Affected users is also odd: does an RCE in Flight Simulator matter less than one in Word? Perhaps in the grand scheme of things, but I hope the Flight Simulator team is fixing their RCEs.

Stepping beyond the problems internal to DREAD to DREAD within a software organization, it only measures half of what you need to measure. You need to measure both the security severity and the fix cost. Otherwise, you run the risk of finding something with a DREAD of 10, but it's a key feature (Office Macros), and so it escalates, and you don't fix it. There are other issues which are easy to fix (S3 bucket permissions), and so it doesn't matter if you thought discoverability was low. This is shared by other systems, but the focus on a crisp line in DREAD, everything above a 6.5 gets fixed, exacerbates the issue.

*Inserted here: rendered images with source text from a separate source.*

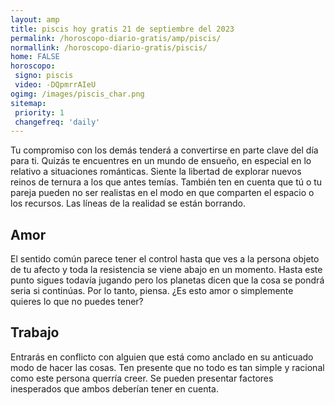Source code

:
 ```yaml
---
layout: amp
title: piscis hoy gratis 21 de septiembre del 2023 
permalink: /horoscopo-diario-gratis/amp/piscis/
normallink: /horoscopo-diario-gratis/piscis/
home: FALSE
horoscopo:
 signo: piscis
 video: -DQpmrrAIeU
ogimg: /images/piscis_char.png
sitemap:
 priority: 1
 changefreq: 'daily'
---
```



Tu compromiso con los demás tenderá a convertirse en parte clave del día para ti. Quizás te encuentres en un mundo de ensueño, en especial en lo relativo a situaciones románticas. Siente la libertad de explorar nuevos reinos de ternura a los que antes temías. También ten en cuenta que tú o tu pareja pueden no ser realistas en el modo en que comparten el espacio o los recursos. Las líneas de la realidad se están borrando.

## Amor

El sentido común parece tener el control hasta que ves a la persona objeto de tu afecto y toda la resistencia se viene abajo en un momento. Hasta este punto sigues todavía jugando pero los planetas dicen que la cosa se pondrá seria si continúas. Por lo tanto, piensa. ¿Es esto amor o simplemente quieres lo que no puedes tener?

## Trabajo

Entrarás en conflicto con alguien que está como anclado en su anticuado modo de hacer las cosas. Ten presente que no todo es tan simple y racional como este persona querría creer. Se pueden presentar factores inesperados que ambos deberían tener en cuenta.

For all these reasons, with regards to DREAD? Fully skeptical, and I have been for over a decade. If you want to fix these things, the thing to do is not create confusion by saying "DREAD can also be a 1-3 system!", but to version and revise DREAD, for example, by releasing DREAD 2. I'm exploring a similar approach with DFDs.

I'm hopeful that this post can serve as a collection of reasons to not use DREAD v1, or properties that a new system should have. What'd I miss?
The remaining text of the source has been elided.